This makes it possible for me to maybe wipe out the offending goblin civilization; looking at their holdings, only the central Dark Pit of BadDabbled has any significant numbers; the other four can conceivably be ruined by motivated dwarves:


Which is all well and good, except for one tiny detail: half our army is still mostly naked.

So I make some harsh decisions: the last two melee squads get disbanded. This marks the demise of all squads that have been raiding; our active military right now consists of two marksdwarves squads. I wait until mid-winter, and the goblins have not moved from their spawn point; if anything, they’ve gone slightly towards the East, in the opposite direction to the entrance.

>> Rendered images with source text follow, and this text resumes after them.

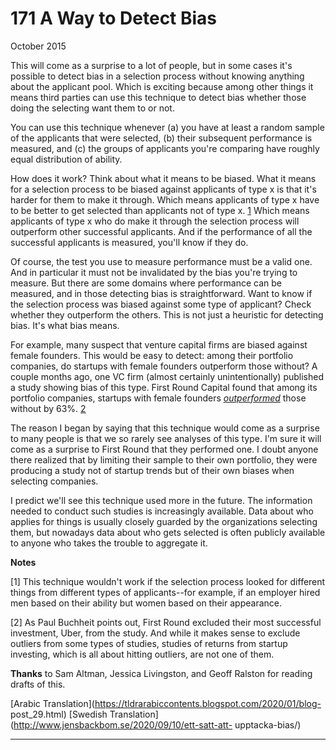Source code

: # 171 A Way to Detect Bias


  
 
  
 October 2015   
  
 This will come as a surprise to a lot of people, but in some cases it's possible to detect bias in a selection process without knowing anything about the applicant pool. Which is exciting because among other things it means third parties can use this technique to detect bias whether those doing the selecting want them to or not.   
  
 You can use this technique whenever (a) you have at least a random sample of the applicants that were selected, (b) their subsequent performance is measured, and (c) the groups of applicants you're comparing have roughly equal distribution of ability.   
  
 How does it work? Think about what it means to be biased. What it means for a selection process to be biased against applicants of type x is that it's harder for them to make it through. Which means applicants of type x have to be better to get selected than applicants not of type x. [1](#a_way_to_detect_bias_note1) Which means applicants of type x who do make it through the selection process will outperform other successful applicants. And if the performance of all the successful applicants is measured, you'll know if they do.   
  
 Of course, the test you use to measure performance must be a valid one. And in particular it must not be invalidated by the bias you're trying to measure. But there are some domains where performance can be measured, and in those detecting bias is straightforward. Want to know if the selection process was biased against some type of applicant? Check whether they outperform the others. This is not just a heuristic for detecting bias. It's what bias means.   
  
 For example, many suspect that venture capital firms are biased against female founders. This would be easy to detect: among their portfolio companies, do startups with female founders outperform those without? A couple months ago, one VC firm (almost certainly unintentionally) published a study showing bias of this type. First Round Capital found that among its portfolio companies, startups with female founders [_outperformed_](http://10years.firstround.com/#one) those without by 63%. [2](#a_way_to_detect_bias_note2)   
  
 The reason I began by saying that this technique would come as a surprise to many people is that we so rarely see analyses of this type. I'm sure it will come as a surprise to First Round that they performed one. I doubt anyone there realized that by limiting their sample to their own portfolio, they were producing a study not of startup trends but of their own biases when selecting companies.   
  
 I predict we'll see this technique used more in the future. The information needed to conduct such studies is increasingly available. Data about who applies for things is usually closely guarded by the organizations selecting them, but nowadays data about who gets selected is often publicly available to anyone who takes the trouble to aggregate it.   
  
 
  
 
  
 
  
 
  
 
  
 
  
 **Notes**   
  
 <a name=a_way_to_detect_bias_note1>[1]</a> This technique wouldn't work if the selection process looked for different things from different types of applicants--for example, if an employer hired men based on their ability but women based on their appearance.   
  
 <a name=a_way_to_detect_bias_note2>[2]</a> As Paul Buchheit points out, First Round excluded their most successful investment, Uber, from the study. And while it makes sense to exclude outliers from some types of studies, studies of returns from startup investing, which is all about hitting outliers, are not one of them.   
  
 **Thanks** to Sam Altman, Jessica Livingston, and Geoff Ralston for reading drafts of this.   
  
 
  
 
  
 
  
 [Arabic Translation](https://tldrarabiccontents.blogspot.com/2020/01/blog- post_29.html)   [Swedish Translation](http://www.jensbackbom.se/2020/09/10/ett-satt-att- upptacka-bias/)   
  
 
  
 
  
 
  
 

 
* * *
 

 


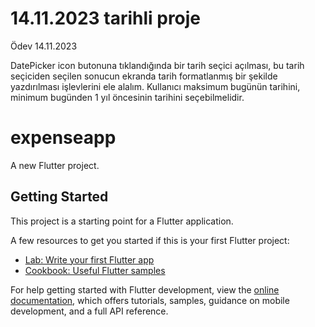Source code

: # 14.11.2023 tarihli proje

Ödev 14.11.2023

DatePicker icon butonuna tıklandığında bir tarih seçici açılması, bu tarih seçiciden seçilen sonucun ekranda tarih formatlanmış bir şekilde yazdırılması işlevlerini ele alalım.
Kullanıcı maksimum bugünün tarihini, minimum bugünden 1 yıl öncesinin tarihini seçebilmelidir.

# expenseapp

A new Flutter project.

## Getting Started

This project is a starting point for a Flutter application.

A few resources to get you started if this is your first Flutter project:

- [Lab: Write your first Flutter app](https://docs.flutter.dev/get-started/codelab)
- [Cookbook: Useful Flutter samples](https://docs.flutter.dev/cookbook)

For help getting started with Flutter development, view the
[online documentation](https://docs.flutter.dev/), which offers tutorials,
samples, guidance on mobile development, and a full API reference.
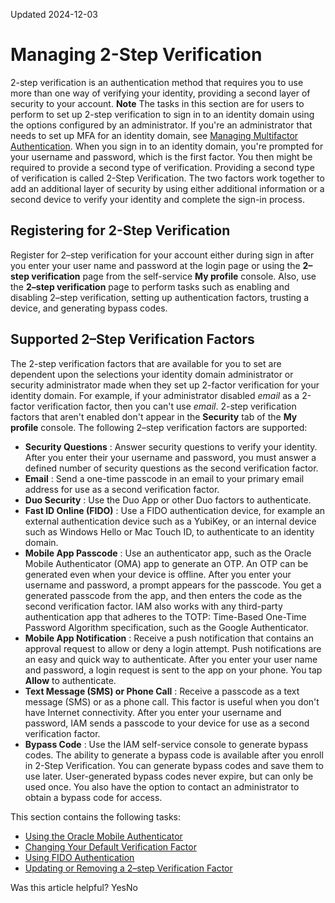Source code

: Updated 2024-12-03
# Managing 2-Step Verification
2-step verification is an authentication method that requires you to use more than one way of verifying your identity, providing a second layer of security to your account.
**Note** The tasks in this section are for users to perform to set up 2-step verification to sign in to an identity domain using the options configured by an administrator. If you're an administrator that needs to set up MFA for an identity domain, see [Managing Multifactor Authentication](https://docs.oracle.com/en-us/iaas/Content/Identity/mfa/understand-multi-factor-authentication.htm#understand-multi-factor-authentication "Multifactor Authentication \(MFA\) is a method of authentication that requires the use of more than one factor to verify a user's identity to access an identity domain in IAM.").
When you sign in to an identity domain, you're prompted for your username and password, which is the first factor. You then might be required to provide a second type of verification. Providing a second type of verification is called 2-Step Verification. The two factors work together to add an additional layer of security by using either additional information or a second device to verify your identity and complete the sign-in process.
## Registering for 2-Step Verification
Register for 2–step verification for your account either during sign in after you enter your user name and password at the login page or using the **2–step verification** page from the self-service **My profile** console. Also, use the **2–step verification** page to perform tasks such as enabling and disabling 2–step verification, setting up authentication factors, trusting a device, and generating bypass codes.
## Supported 2–Step Verification Factors
The 2-step verification factors that are available for you to set are dependent upon the selections your identity domain administrator or security administrator made when they set up 2-factor verification for your identity domain. For example, if your administrator disabled _email_ as a 2-factor verification factor, then you can't use _email_. 2-step verification factors that aren't enabled don't appear in the **Security** tab of the **My profile** console.
The following 2–step verification factors are supported:
  * **Security Questions** : Answer security questions to verify your identity. After you enter their your username and password, you must answer a defined number of security questions as the second verification factor.
  * **Email** : Send a one-time passcode in an email to your primary email address for use as a second verification factor. 
  * **Duo Security** : Use the Duo App or other Duo factors to authenticate.
  * **Fast ID Online (FIDO)** : Use a FIDO authentication device, for example an external authentication device such as a YubiKey, or an internal device such as Windows Hello or Mac Touch ID, to authenticate to an identity domain.
  * **Mobile App Passcode** : Use an authenticator app, such as the Oracle Mobile Authenticator (OMA) app to generate an OTP. An OTP can be generated even when your device is offline. After you enter your username and password, a prompt appears for the passcode. You get a generated passcode from the app, and then enters the code as the second verification factor. IAM also works with any third-party authentication app that adheres to the TOTP: Time-Based One-Time Password Algorithm specification, such as the Google Authenticator.
  * **Mobile App Notification** : Receive a push notification that contains an approval request to allow or deny a login attempt. Push notifications are an easy and quick way to authenticate. After you enter your user name and password, a login request is sent to the app on your phone. You tap **Allow** to authenticate.
  * **Text Message (SMS) or Phone Call** : Receive a passcode as a text message (SMS) or as a phone call. This factor is useful when you don't have Internet connectivity. After you enter your username and password, IAM sends a passcode to your device for use as a second verification factor.
  * **Bypass Code** : Use the IAM self-service console to generate bypass codes. The ability to generate a bypass code is available after you enroll in 2-Step Verification. You can generate bypass codes and save them to use later. User-generated bypass codes never expire, but can only be used once. You also have the option to contact an administrator to obtain a bypass code for access.


This section contains the following tasks:
  * [Using the Oracle Mobile Authenticator](https://docs.oracle.com/en-us/iaas/Content/Identity/mfa/use-oracle-mobile-authenticator-app.htm#use-oracle-mobile-authenticator-app "After you enroll the Oracle Mobile Authenticator \(OMA\) app as a 2–Step Verification method, use it to provide a second method of verification to securely sign in to applications.")
  * [Changing Your Default Verification Factor](https://docs.oracle.com/en-us/iaas/Content/Identity/mfa/change-your-default-verification-method.htm#change-your-default-verification-method-using-my-profile-console "If you are enrolled in more than one factor, you can specify which verification factor is the default.")
  * [Using FIDO Authentication](https://docs.oracle.com/en-us/iaas/Content/Identity/mfa/Using-fido-authentication.htm#Using-fido-authentication "Use a device to enroll your device for passwordless Fast ID Online \(FIDO\) authentication in an identity domain.")
  * [Updating or Removing a 2–step Verification Factor](https://docs.oracle.com/en-us/iaas/Content/Identity/mfa/remove-2-step-verification-method.htm#remove-2-step-verification-method "Use the 2–step verification section of the Security tab in the My profile console to remove a verification factor from your account.")


Was this article helpful?
YesNo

Alright then. A full military reorganization is underway. All existing squads are disbanded, and all commanders are dismissed. For good measure, DFHack is involved, to run cleanowned X a few times; the main purpose is to force the now-former squaddies to relinquish their meals. It also forces a few civilians to ditch their tattered clothing so all is well.

Anybody who’s unhappy is marked as such, and won’t be re-enlisted; at this point there are 5 such dwarves; they can go carve totems until they calm down. Six new commanders are picked - four melee, two marksdwarves; half of them get squads too, from the most skilled dwarves. And lo and behold, all of them pick armor without problems; most of it masterworks, but there are some excellent quality items here and there.

Obviously, this all takes time; the goblin forces have been ignored, and they ignored us in turn. Winter is ending, they will soon leave, and I still intend to come to them at some point in the future. This fortress was initially made to wait for any demonic activity from its poor neighbor; I have to fill the time with something, don’t I?
« Last Edit: October 01, 2022, 10:24:34 am by StrikaAmaru »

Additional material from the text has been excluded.